Work order →
Repeat nothing but the lines below running from the one containing "variables elegidas en la Pregunta 1." to the one containing "pregunta y lo". Keep both end lines.

Data provided →

<<<<

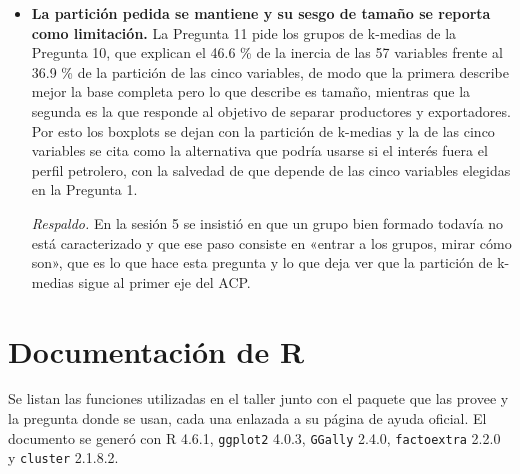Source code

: \documentclass[oneside, openany, fontset=libertinus]{mitthesis}
\newif\ifbibimpresa
\newcommand{\imprimirbibliografia}{\printbibliography[heading=bibintoc]\global\bibimpresatrue}
\begin{document}
\begin{notas}
\begin{itemize}
  \emph{Respaldo.} El enunciado busca caracterizar a los países «en
  términos de importación, exportación, consumo, producción» y en la
  sesión 5 el profesor advirtió que el agrupamiento queda limitado a las
  variables que se le dan y que la segunda componente guardaba una
  separación que se pierde al agrupar sobre la primera, que es lo que
  ocurre aquí con el eje petrolero.
\item
  \textbf{La partición pedida se mantiene y su sesgo de tamaño se
  reporta como limitación.} La Pregunta 11 pide los grupos de k-medias
  de la Pregunta 10, que explican el 46.6 \% de la inercia de las 57
  variables frente al 36.9 \% de la partición de las cinco variables, de
  modo que la primera describe mejor la base completa pero lo que
  describe es tamaño, mientras que la segunda es la que responde al
  objetivo de separar productores y exportadores. Por esto los boxplots
  se dejan con la partición de k-medias y la de las cinco variables se
  cita como la alternativa que podría usarse si el interés fuera el
  perfil petrolero, con la salvedad de que depende de las cinco
  variables elegidas en la Pregunta 1.

  \emph{Respaldo.} En la sesión 5 se insistió en que un grupo bien
  formado todavía no está caracterizado y que ese paso consiste en
  «entrar a los grupos, mirar cómo son», que es lo que hace esta
  pregunta y lo que deja ver que la partición de k-medias sigue al
  primer eje del ACP.
\end{itemize}

\end{notas}

\imprimirbibliografia
\appendix

\chapter{Documentación de R}\label{documentacion-r}

Se listan las funciones utilizadas en el taller junto con el paquete que
las provee y la pregunta donde se usan, cada una enlazada a su página de
ayuda oficial. El documento se generó con R 4.6.1, \texttt{ggplot2}
4.0.3, \texttt{GGally} 2.4.0, \texttt{factoextra} 2.2.0 y
\texttt{cluster} 2.1.8.2.

\Needspace{4.56in}

\Needspace{5.16in}
\end{document}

>>>>

Exercise answer →
  variables elegidas en la Pregunta 1.

  \emph{Respaldo.} En la sesión 5 se insistió en que un grupo bien
  formado todavía no está caracterizado y que ese paso consiste en
  «entrar a los grupos, mirar cómo son», que es lo que hace esta
  pregunta y lo que deja ver que la partición de k-medias sigue al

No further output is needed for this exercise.